=== EXERCISE GOAL ===
Leave the images out. Give every line below again, precisely.

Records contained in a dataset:
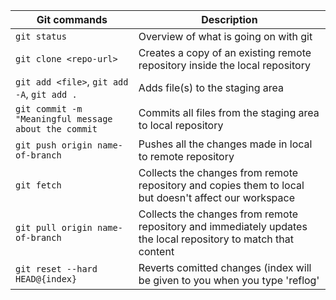 | Git commands                                         | Description                                                                                                    |
| ---------------------------------------------------- | -------------------------------------------------------------------------------------------------------------- |
| `git status`                                         | Overview of what is going on with git                                                                          |
| `git clone <repo-url>`                               | Creates a copy of an existing remote repository inside the local repository                                    |
| `git add <file>`, `git add -A`, `git add .`          | Adds file(s) to the staging area                                                                               |
| `git commit -m "Meaningful message about the commit` | Commits all files from the staging area to local repository                                                    |
| `git push origin name-of-branch`                     | Pushes all the changes made in local to remote repository                                                      |
| `git fetch `                                         | Collects the changes from remote repository and copies them to local but doesn't affect our workspace          |
| `git pull origin name-of-branch`                     | Collects the changes from remote repository and immediately updates the local repository to match that content |
| `git reset --hard  HEAD@{index}`                    | Reverts comitted changes (index will be given to you when you type 'reflog'
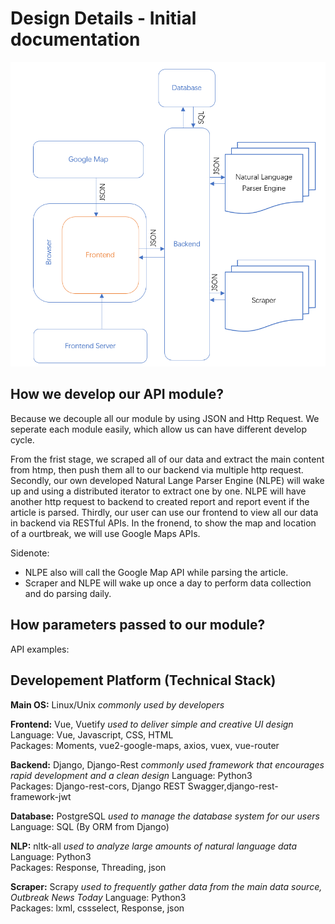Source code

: # Design Details - Initial documentation

![Architecture Design](img/Architecture.png)

## How we develop our API module?

Because we decouple all our module by using JSON and Http Request. We seperate each module easily, which allow us can have different develop cycle.

From the frist stage, we scraped all of our data and extract the main content from htmp, then push them all to our backend via multiple http request. Secondly, our own developed Natural Lange Parser Engine (NLPE) will wake up and using a distributed iterator to extract one by one. NLPE will have another http request to backend to created report and report event if the article is parsed. Thirdly, our user can use our frontend to view all our data in backend via RESTful APIs. In the fronend, to show the map and location of a ourtbreak, we will use Google Maps APIs.

Sidenote:

- NLPE also will call the Google Map API while parsing the article.
- Scraper and NLPE will wake up once a day to perform data collection and do parsing daily.

## How parameters passed to our module?

API examples:


## Developement Platform (Technical Stack)

**Main OS:** Linux/Unix *commonly used by developers*

**Frontend:** Vue, Vuetify *used to deliver simple and creative UI design*
Language: Vue, Javascript, CSS, HTML  
Packages: Moments, vue2-google-maps, axios, vuex, vue-router

**Backend:** Django, Django-Rest *commonly used framework that encourages rapid development and a clean design*
Language: Python3  
Packages: Django-rest-cors, Django REST Swagger,django-rest-framework-jwt

**Database:** PostgreSQL *used to manage the database system for our users*
Language: SQL (By ORM from Django)

**NLP:** nltk-all *used to analyze large amounts of natural language data*
Language: Python3  
Packages: Response, Threading, json

**Scraper:** Scrapy *used to frequently gather data from the main data source, Outbreak News Today*
Language: Python3  
Packages: lxml, cssselect, Response, json
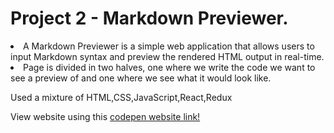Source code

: # Project 2 - Markdown Previewer. 
<li> A Markdown Previewer is a simple web application that allows users to input Markdown syntax and preview the rendered HTML output in real-time.
<li> Page is divided in two halves, one where we write the code we want to see a preview of and one where we see what it would look like. 

Used a mixture of HTML,CSS,JavaScript,React,Redux

View website using this [codepen website link!](https://codepen.io/MuchuShiva/full/jOoadvZ)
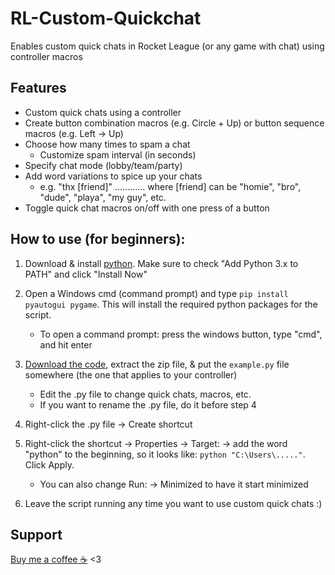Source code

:# RL-Custom-Quickchat
Enables custom quick chats in Rocket League (or any game with chat) using controller macros

## Features
- Custom quick chats using a controller
- Create button combination macros (e.g. Circle + Up) or button sequence macros (e.g. Left -> Up) 
- Choose how many times to spam a chat
  - Customize spam interval (in seconds)
- Specify chat mode (lobby/team/party)
- Add word variations to spice up your chats
  - e.g. "thx [friend]"  ............  where [friend] can be "homie", "bro", "dude", "playa", "my guy", etc.
- Toggle quick chat macros on/off with one press of a button
  

## How to use (for beginners):
1. Download & install [python](https://www.python.org/getit/). Make sure to check "Add Python 3.x to PATH" and click "Install Now"
 
2. Open a Windows cmd (command prompt) and type `pip install pyautogui pygame`. This will install the required python packages for the script.
   - To open a command prompt: press the windows button, type "cmd", and hit enter
4. [Download the code](https://github.com/smallest-cock/RL-Custom-Quickchat/archive/refs/heads/main.zip), extract the zip file, & put the `example.py` file somewhere (the one that applies to your controller)
   - Edit the .py file to change quick chats, macros, etc.
   - If you want to rename the .py file, do it before step 4
7. Right-click the .py file -> Create shortcut
8. Right-click the shortcut -> Properties -> Target: -> add the word "python" to the beginning, so it looks like: `python "C:\Users\....."`. Click Apply.
    - You can also change Run: -> Minimized to have it start minimized
9. Leave the script running any time you want to use custom quick chats :)

## Support
[Buy me a coffee ☕](https://cash.app/$naptime559) <3
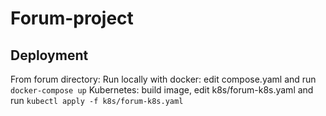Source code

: # Forum-project


## Deployment

From forum directory:
Run locally with docker: edit compose.yaml and run `docker-compose up`
Kubernetes: build image, edit k8s/forum-k8s.yaml and run `kubectl apply -f k8s/forum-k8s.yaml`
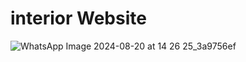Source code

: # interior Website


![WhatsApp Image 2024-08-20 at 14 26 25_3a9756ef](https://github.com/user-attachments/assets/68b801e7-59fa-4c26-bb0e-9cbbd51d7397)
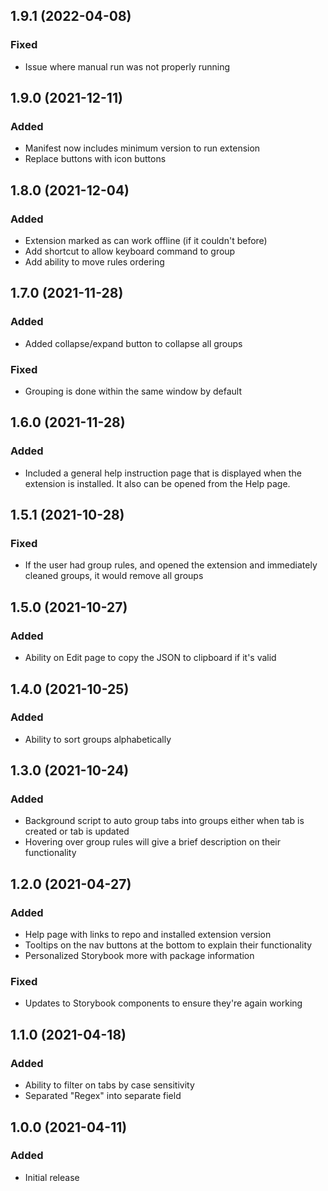 ## 1.9.1 (2022-04-08)

### Fixed

- Issue where manual run was not properly running

## 1.9.0 (2021-12-11)

### Added

- Manifest now includes minimum version to run extension
- Replace buttons with icon buttons

## 1.8.0 (2021-12-04)

### Added

- Extension marked as can work offline (if it couldn't before)
- Add shortcut to allow keyboard command to group
- Add ability to move rules ordering

## 1.7.0 (2021-11-28)

### Added

- Added collapse/expand button to collapse all groups

### Fixed

- Grouping is done within the same window by default

## 1.6.0 (2021-11-28)

### Added

- Included a general help instruction page that is displayed when the extension is installed.  It also can be opened from the Help page.

## 1.5.1 (2021-10-28)

### Fixed

- If the user had group rules, and opened the extension and immediately cleaned groups, it would remove all groups

## 1.5.0 (2021-10-27)

### Added

- Ability on Edit page to copy the JSON to clipboard if it's valid

## 1.4.0 (2021-10-25)

### Added

- Ability to sort groups alphabetically

## 1.3.0 (2021-10-24)

### Added

- Background script to auto group tabs into groups either when tab is created or tab is updated
- Hovering over group rules will give a brief description on their functionality

## 1.2.0 (2021-04-27)

### Added

- Help page with links to repo and installed extension version
- Tooltips on the nav buttons at the bottom to explain their functionality
- Personalized Storybook more with package information

### Fixed

- Updates to Storybook components to ensure they're again working

## 1.1.0 (2021-04-18)

### Added

- Ability to filter on tabs by case sensitivity
- Separated "Regex" into separate field

## 1.0.0 (2021-04-11)

### Added

- Initial release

=== ANSWER TO THIS PROBLEM ===
 | Git commands                                         | Description                                                                                                    |
| ---------------------------------------------------- | -------------------------------------------------------------------------------------------------------------- |
| `git status`                                         | Overview of what is going on with git                                                                          |
| `git clone <repo-url>`                               | Creates a copy of an existing remote repository inside the local repository                                    |
| `git add <file>`, `git add -A`, `git add .`          | Adds file(s) to the staging area                                                                               |
| `git commit -m "Meaningful message about the commit` | Commits all files from the staging area to local repository                                                    |
| `git push origin name-of-branch`                     | Pushes all the changes made in local to remote repository                                                      |
| `git fetch `                                         | Collects the changes from remote repository and copies them to local but doesn't affect our workspace          |
| `git pull origin name-of-branch`                     | Collects the changes from remote repository and immediately updates the local repository to match that content |
| `git reset --hard  HEAD@{index}`                    | Reverts comitted changes (index will be given to you when you type 'reflog'
Source code

: # Design Details - Initial documentation

![Architecture Design](img/Architecture.png)

## How we develop our API module?

Because we decouple all our module by using JSON and Http Request. We seperate each module easily, which allow us can have different develop cycle.

From the frist stage, we scraped all of our data and extract the main content from htmp, then push them all to our backend via multiple http request. Secondly, our own developed Natural Lange Parser Engine (NLPE) will wake up and using a distributed iterator to extract one by one. NLPE will have another http request to backend to created report and report event if the article is parsed. Thirdly, our user can use our frontend to view all our data in backend via RESTful APIs. In the fronend, to show the map and location of a ourtbreak, we will use Google Maps APIs.

Sidenote:

- NLPE also will call the Google Map API while parsing the article.
- Scraper and NLPE will wake up once a day to perform data collection and do parsing daily.

## How parameters passed to our module?

API examples:


## Developement Platform (Technical Stack)

**Main OS:** Linux/Unix *commonly used by developers*

**Frontend:** Vue, Vuetify *used to deliver simple and creative UI design*
Language: Vue, Javascript, CSS, HTML  
Packages: Moments, vue2-google-maps, axios, vuex, vue-router

**Backend:** Django, Django-Rest *commonly used framework that encourages rapid development and a clean design*
Language: Python3  
Packages: Django-rest-cors, Django REST Swagger,django-rest-framework-jwt

**Database:** PostgreSQL *used to manage the database system for our users*
Language: SQL (By ORM from Django)

**NLP:** nltk-all *used to analyze large amounts of natural language data*
Language: Python3  
Packages: Response, Threading, json

**Scraper:** Scrapy *used to frequently gather data from the main data source, Outbreak News Today*
Language: Python3  
Packages: lxml, cssselect, Response, json
Source code

: # Project 2 - Markdown Previewer. 
<li> A Markdown Previewer is a simple web application that allows users to input Markdown syntax and preview the rendered HTML output in real-time.
<li> Page is divided in two halves, one where we write the code we want to see a preview of and one where we see what it would look like. 

Used a mixture of HTML,CSS,JavaScript,React,Redux

View website using this [codepen website link!](https://codepen.io/MuchuShiva/full/jOoadvZ)
Source code

:# RL-Custom-Quickchat
Enables custom quick chats in Rocket League (or any game with chat) using controller macros

## Features
- Custom quick chats using a controller
- Create button combination macros (e.g. Circle + Up) or button sequence macros (e.g. Left -> Up) 
- Choose how many times to spam a chat
  - Customize spam interval (in seconds)
- Specify chat mode (lobby/team/party)
- Add word variations to spice up your chats
  - e.g. "thx [friend]"  ............  where [friend] can be "homie", "bro", "dude", "playa", "my guy", etc.
- Toggle quick chat macros on/off with one press of a button
  

## How to use (for beginners):
1. Download & install [python](https://www.python.org/getit/). Make sure to check "Add Python 3.x to PATH" and click "Install Now"
 
2. Open a Windows cmd (command prompt) and type `pip install pyautogui pygame`. This will install the required python packages for the script.
   - To open a command prompt: press the windows button, type "cmd", and hit enter
4. [Download the code](https://github.com/smallest-cock/RL-Custom-Quickchat/archive/refs/heads/main.zip), extract the zip file, & put the `example.py` file somewhere (the one that applies to your controller)
   - Edit the .py file to change quick chats, macros, etc.
   - If you want to rename the .py file, do it before step 4
7. Right-click the .py file -> Create shortcut
8. Right-click the shortcut -> Properties -> Target: -> add the word "python" to the beginning, so it looks like: `python "C:\Users\....."`. Click Apply.
    - You can also change Run: -> Minimized to have it start minimized
9. Leave the script running any time you want to use custom quick chats :)

## Support
[Buy me a coffee ☕](https://cash.app/$naptime559) <3
Source code

: # Forum-project


## Deployment

From forum directory:
Run locally with docker: edit compose.yaml and run `docker-compose up`
Kubernetes: build image, edit k8s/forum-k8s.yaml and run `kubectl apply -f k8s/forum-k8s.yaml`
Source code

: # interior Website


![WhatsApp Image 2024-08-20 at 14 26 25_3a9756ef](https://github.com/user-attachments/assets/68b801e7-59fa-4c26-bb0e-9cbbd51d7397)
 ## 1.9.1 (2022-04-08)

### Fixed

- Issue where manual run was not properly running

## 1.9.0 (2021-12-11)

### Added

- Manifest now includes minimum version to run extension
- Replace buttons with icon buttons

## 1.8.0 (2021-12-04)

### Added

- Extension marked as can work offline (if it couldn't before)
- Add shortcut to allow keyboard command to group
- Add ability to move rules ordering

## 1.7.0 (2021-11-28)

### Added

- Added collapse/expand button to collapse all groups

### Fixed

- Grouping is done within the same window by default

## 1.6.0 (2021-11-28)

### Added

- Included a general help instruction page that is displayed when the extension is installed.  It also can be opened from the Help page.

## 1.5.1 (2021-10-28)

### Fixed

- If the user had group rules, and opened the extension and immediately cleaned groups, it would remove all groups

## 1.5.0 (2021-10-27)

### Added

- Ability on Edit page to copy the JSON to clipboard if it's valid

## 1.4.0 (2021-10-25)

### Added

- Ability to sort groups alphabetically

## 1.3.0 (2021-10-24)

### Added

- Background script to auto group tabs into groups either when tab is created or tab is updated
- Hovering over group rules will give a brief description on their functionality

## 1.2.0 (2021-04-27)

### Added

- Help page with links to repo and installed extension version
- Tooltips on the nav buttons at the bottom to explain their functionality
- Personalized Storybook more with package information

### Fixed

- Updates to Storybook components to ensure they're again working

## 1.1.0 (2021-04-18)

### Added

- Ability to filter on tabs by case sensitivity
- Separated "Regex" into separate field

## 1.0.0 (2021-04-11)

### Added

- Initial release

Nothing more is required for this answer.